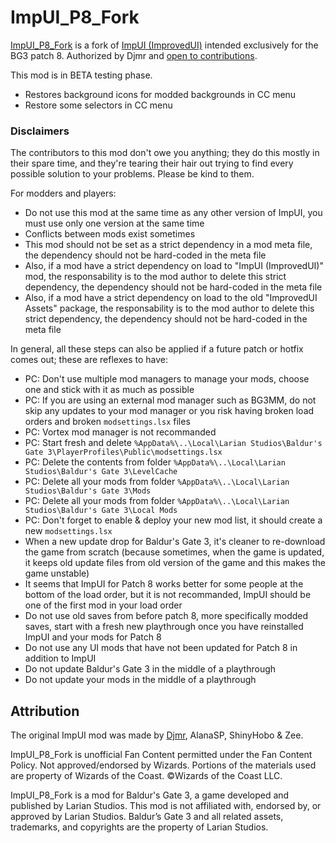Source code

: # ImpUI_P8_Fork
[ImpUI_P8_Fork](https://github.com/valsan-azerty-boi/BG3ImprovedUI) is a fork of [ImpUI (ImprovedUI)](https://github.com/TheRealDjmr/BG3ImprovedUI) intended exclusively for the BG3 patch 8. Authorized by Djmr and [open to contributions](https://github.com/valsan-azerty-boi/BG3ImprovedUI).

This mod is in BETA testing phase.
- Restores background icons for modded backgrounds in CC menu
- Restore some selectors in CC menu

### Disclaimers
The contributors to this mod don't owe you anything; they do this mostly in their spare time, and they're tearing their hair out trying to find every possible solution to your problems. Please be kind to them.

For modders and players:
- Do not use this mod at the same time as any other version of ImpUI, you must use only one version at the same time
- Conflicts between mods exist sometimes
- This mod should not be set as a strict dependency in a mod meta file, the dependency should not be hard-coded in the meta file
- Also, if a mod have a strict dependency on load to "ImpUI (ImprovedUI)" mod, the responsability is to the mod author to delete this strict dependency, the dependency should not be hard-coded in the meta file
- Also, if a mod have a strict dependency on load to the old "ImprovedUI Assets" package, the responsability is to the mod author to delete this strict dependency, the dependency should not be hard-coded in the meta file

In general, all these steps can also be applied if a future patch or hotfix comes out; these are reflexes to have:
- PC: Don't use multiple mod managers to manage your mods, choose one and stick with it as much as possible
- PC: If you are using an external mod manager such as BG3MM, do not skip any updates to your mod manager or you risk having broken load orders and broken `modsettings.lsx` files
- PC: Vortex mod manager is not recommanded
- PC: Start fresh and delete `%AppData%\..\Local\Larian Studios\Baldur's Gate 3\PlayerProfiles\Public\modsettings.lsx`
- PC: Delete the contents from folder `%AppData%\..\Local\Larian Studios\Baldur's Gate 3\LevelCache`
- PC: Delete all your mods from folder `%AppData%\..\Local\Larian Studios\Baldur's Gate 3\Mods`
- PC: Delete all your mods from folder `%AppData%\..\Local\Larian Studios\Baldur's Gate 3\Local Mods`
- PC: Don't forget to enable & deploy your new mod list, it should create a new `modsettings.lsx`
- When a new update drop for Baldur's Gate 3, it's cleaner to re-download the game from scratch (because sometimes, when the game is updated, it keeps old update files from old version of the game and this makes the game unstable)
- It seems that ImpUI for Patch 8 works better for some people at the bottom of the load order, but it is not recommanded, ImpUI should be one of the first mod in your load order
- Do not use old saves from before patch 8, more specifically modded saves, start with a fresh new playthrough once you have reinstalled ImpUI and your mods for Patch 8
- Do not use any UI mods that have not been updated for Patch 8 in addition to ImpUI
- Do not update Baldur's Gate 3 in the middle of a playthrough
- Do not update your mods in the middle of a playthrough

## Attribution
The original ImpUI mod was made by [Djmr](https://github.com/TheRealDjmr), AlanaSP, ShinyHobo & Zee.

ImpUI_P8_Fork is unofficial Fan Content permitted under the Fan Content Policy. Not approved/endorsed by Wizards. Portions of the materials used are property of Wizards of the Coast. ©Wizards of the Coast LLC.

ImpUI_P8_Fork is a mod for Baldur's Gate 3, a game developed and published by Larian Studios. This mod is not affiliated with, endorsed by, or approved by Larian Studios. Baldur’s Gate 3 and all related assets, trademarks, and copyrights are the property of Larian Studios.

* **WHAT IS BEING ASKED**
Say how many lines of the listing above contain "menu", with no other words.

* **EXERCISE RESULT**
2